Verhandlung über Jugendticket: Busunternehmer skeptisch
Thüringens Infrastrukturministerin prüft die Finanzierbarkeit eines Sondertickets für junge Menschen zum Monatspreis von 28 Euro. «Wir beschäftigen uns gerade intensiv mit der Frage, ob und zu welchem Preis ein kostengünstiges Ticket für junge Menschen als Ergänzung zum 49-Euro-Deutschlandticket eingeführt werden kann», sagte Infrastrukturministerin Susanna Karawanskij (Linke) auf dpa-Anfrage in Erfurt.

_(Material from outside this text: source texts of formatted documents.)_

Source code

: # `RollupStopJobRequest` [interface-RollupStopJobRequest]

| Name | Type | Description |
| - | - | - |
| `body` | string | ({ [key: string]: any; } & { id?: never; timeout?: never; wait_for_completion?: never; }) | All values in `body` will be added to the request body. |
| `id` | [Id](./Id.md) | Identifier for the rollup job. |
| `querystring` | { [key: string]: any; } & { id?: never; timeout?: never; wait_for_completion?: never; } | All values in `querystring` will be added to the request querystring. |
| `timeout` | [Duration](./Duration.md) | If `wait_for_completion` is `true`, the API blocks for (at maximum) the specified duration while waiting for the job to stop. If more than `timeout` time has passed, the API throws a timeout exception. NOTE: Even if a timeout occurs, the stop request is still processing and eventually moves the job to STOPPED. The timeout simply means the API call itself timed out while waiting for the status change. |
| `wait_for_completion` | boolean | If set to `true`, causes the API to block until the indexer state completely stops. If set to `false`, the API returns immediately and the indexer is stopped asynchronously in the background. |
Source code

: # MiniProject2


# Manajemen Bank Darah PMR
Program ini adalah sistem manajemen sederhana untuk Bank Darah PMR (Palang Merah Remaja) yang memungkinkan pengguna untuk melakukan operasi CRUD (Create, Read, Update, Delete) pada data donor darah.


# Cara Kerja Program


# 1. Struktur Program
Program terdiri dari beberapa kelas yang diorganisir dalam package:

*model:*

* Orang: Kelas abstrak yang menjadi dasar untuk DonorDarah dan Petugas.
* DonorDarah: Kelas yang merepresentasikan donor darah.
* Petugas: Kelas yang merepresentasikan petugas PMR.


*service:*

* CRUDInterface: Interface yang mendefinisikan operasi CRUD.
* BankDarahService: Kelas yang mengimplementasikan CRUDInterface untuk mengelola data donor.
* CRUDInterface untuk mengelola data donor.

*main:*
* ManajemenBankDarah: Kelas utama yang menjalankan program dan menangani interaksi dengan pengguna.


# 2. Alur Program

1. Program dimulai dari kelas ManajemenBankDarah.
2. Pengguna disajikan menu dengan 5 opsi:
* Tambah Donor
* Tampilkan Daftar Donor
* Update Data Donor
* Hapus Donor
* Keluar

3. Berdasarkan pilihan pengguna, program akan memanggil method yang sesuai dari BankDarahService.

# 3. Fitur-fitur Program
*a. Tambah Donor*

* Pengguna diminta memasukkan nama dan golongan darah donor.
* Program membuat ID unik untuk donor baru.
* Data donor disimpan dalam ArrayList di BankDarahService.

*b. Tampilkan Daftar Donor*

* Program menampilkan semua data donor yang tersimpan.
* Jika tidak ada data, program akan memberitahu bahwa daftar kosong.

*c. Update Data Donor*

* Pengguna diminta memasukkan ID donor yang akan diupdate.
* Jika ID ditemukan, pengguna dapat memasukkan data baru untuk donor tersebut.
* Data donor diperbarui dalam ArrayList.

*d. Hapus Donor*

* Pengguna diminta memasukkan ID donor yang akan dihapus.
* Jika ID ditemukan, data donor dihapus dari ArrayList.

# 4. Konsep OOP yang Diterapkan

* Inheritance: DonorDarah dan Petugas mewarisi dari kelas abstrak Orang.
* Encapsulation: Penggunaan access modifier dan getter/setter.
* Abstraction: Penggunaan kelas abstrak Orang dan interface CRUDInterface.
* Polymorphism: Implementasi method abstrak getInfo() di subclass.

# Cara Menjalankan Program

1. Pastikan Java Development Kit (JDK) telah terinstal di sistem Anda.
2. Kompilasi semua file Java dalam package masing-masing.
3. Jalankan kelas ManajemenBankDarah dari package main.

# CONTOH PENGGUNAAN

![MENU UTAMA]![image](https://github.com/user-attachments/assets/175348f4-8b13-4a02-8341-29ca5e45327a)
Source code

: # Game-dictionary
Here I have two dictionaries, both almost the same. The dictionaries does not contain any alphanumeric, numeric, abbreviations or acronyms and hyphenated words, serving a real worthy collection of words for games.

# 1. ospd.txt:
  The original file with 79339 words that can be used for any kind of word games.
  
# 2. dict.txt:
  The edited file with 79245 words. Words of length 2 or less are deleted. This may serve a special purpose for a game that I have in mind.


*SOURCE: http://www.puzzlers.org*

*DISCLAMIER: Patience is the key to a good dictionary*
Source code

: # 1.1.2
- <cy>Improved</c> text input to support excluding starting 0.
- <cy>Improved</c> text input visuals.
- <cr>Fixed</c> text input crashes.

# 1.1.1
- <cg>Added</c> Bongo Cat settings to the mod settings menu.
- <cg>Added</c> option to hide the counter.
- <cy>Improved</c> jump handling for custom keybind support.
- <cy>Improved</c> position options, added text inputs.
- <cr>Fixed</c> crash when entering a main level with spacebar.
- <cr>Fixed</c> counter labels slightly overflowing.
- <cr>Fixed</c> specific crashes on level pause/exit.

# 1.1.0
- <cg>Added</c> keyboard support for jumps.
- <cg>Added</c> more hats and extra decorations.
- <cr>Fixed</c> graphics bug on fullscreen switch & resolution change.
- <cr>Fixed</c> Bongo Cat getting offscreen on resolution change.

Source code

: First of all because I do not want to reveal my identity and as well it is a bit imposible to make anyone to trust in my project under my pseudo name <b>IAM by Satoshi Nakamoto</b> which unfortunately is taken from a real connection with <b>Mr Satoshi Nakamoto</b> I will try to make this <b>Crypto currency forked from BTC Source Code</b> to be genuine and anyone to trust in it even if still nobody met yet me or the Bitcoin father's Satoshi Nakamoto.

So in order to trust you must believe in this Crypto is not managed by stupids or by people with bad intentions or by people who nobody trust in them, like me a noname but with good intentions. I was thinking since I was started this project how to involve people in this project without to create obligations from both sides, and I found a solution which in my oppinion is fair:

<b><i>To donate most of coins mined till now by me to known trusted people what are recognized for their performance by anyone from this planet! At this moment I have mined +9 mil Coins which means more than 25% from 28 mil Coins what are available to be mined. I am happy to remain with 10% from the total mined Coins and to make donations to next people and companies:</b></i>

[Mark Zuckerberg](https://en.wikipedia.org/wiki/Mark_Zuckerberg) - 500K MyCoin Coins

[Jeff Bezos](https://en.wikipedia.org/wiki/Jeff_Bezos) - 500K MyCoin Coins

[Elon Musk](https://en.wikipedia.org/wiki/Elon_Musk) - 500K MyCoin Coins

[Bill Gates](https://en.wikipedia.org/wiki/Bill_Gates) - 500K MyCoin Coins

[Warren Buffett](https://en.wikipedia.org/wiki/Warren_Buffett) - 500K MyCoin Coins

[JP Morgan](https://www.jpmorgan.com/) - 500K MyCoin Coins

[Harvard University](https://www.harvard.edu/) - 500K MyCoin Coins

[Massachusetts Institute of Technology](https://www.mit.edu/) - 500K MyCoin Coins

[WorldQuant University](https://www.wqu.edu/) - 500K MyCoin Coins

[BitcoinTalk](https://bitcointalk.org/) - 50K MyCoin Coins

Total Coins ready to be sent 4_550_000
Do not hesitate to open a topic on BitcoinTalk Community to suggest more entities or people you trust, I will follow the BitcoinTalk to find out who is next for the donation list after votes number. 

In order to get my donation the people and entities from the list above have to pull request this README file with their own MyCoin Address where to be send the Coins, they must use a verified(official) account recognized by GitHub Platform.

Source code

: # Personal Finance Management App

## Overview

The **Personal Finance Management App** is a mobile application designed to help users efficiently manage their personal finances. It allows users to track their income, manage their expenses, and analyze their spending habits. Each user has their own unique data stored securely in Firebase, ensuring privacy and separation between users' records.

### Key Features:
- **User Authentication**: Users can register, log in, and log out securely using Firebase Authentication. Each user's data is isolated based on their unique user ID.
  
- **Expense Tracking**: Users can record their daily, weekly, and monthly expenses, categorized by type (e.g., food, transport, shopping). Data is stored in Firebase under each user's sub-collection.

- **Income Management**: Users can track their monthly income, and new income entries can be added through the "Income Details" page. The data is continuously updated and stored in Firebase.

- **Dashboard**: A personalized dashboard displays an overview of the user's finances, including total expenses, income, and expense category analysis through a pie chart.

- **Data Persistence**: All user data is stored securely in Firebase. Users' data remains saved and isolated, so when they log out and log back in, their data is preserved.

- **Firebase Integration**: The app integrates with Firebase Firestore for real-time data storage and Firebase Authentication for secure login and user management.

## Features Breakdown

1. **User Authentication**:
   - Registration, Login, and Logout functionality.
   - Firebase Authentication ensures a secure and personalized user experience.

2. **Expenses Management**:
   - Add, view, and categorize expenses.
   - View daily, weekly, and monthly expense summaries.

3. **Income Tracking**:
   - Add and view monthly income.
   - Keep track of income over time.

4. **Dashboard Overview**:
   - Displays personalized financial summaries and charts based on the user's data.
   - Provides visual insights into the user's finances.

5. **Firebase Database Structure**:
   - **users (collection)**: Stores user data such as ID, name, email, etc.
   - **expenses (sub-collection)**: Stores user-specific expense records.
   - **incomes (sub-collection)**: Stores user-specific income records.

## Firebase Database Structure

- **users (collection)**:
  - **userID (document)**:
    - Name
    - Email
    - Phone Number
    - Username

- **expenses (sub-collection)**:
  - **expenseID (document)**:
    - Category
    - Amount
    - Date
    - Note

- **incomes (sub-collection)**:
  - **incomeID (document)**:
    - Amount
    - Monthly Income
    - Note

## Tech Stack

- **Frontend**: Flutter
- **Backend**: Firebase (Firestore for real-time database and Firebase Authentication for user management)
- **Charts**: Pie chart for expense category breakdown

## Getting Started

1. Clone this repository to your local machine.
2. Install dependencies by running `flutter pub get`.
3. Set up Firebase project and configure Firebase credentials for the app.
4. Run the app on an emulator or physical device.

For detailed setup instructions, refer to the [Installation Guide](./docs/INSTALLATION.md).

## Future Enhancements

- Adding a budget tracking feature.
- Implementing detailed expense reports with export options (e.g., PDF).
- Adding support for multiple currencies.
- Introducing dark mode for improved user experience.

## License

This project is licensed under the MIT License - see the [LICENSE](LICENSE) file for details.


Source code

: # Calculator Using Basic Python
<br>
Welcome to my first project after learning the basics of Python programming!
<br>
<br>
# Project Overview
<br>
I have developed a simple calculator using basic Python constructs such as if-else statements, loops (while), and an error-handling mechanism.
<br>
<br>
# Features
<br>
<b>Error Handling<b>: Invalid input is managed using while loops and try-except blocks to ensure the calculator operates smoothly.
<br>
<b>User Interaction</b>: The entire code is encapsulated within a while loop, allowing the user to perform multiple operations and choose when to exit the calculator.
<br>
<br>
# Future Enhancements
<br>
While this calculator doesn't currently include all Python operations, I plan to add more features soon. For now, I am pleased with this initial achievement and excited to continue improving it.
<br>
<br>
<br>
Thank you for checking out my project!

Thüringens Verband der Omnibusunternehmen, die einen großen Teil des öffentlichen Nah- und des Schülerverkehrs organisieren, reagierten skeptisch. Geld müsste auch in eine bessere Infrastruktur und Busse mit alternativen Antrieben gesteckt werden, verlangten sie. «Wir brauchen einen runden Tisch im Öffentlichen Personennahverkehr - eine Art Strategiekommission», sagte Verbandsgeschäftsführer Tilmann Wagenknecht.
Vor einem möglichen Kabinettsbeschluss zu einem Junge-Leute-Ticket müssten die Finanzierungsfragen geklärt werden, äußerte die Infrastrukturministerin. Ministerpräsident Bodo Ramelow (Linke) hatte ein 28-Euro-Ticket für junge Leute bis zu 28 Jahren mit Wohn- oder Ausbildungsort in Thüringen ins Gespräch gebracht. Es sei für Schüler, Azubis und Studierende gedacht. Es könnte das bestehende Azubiticket und das Ticket für Studierende ersetzen.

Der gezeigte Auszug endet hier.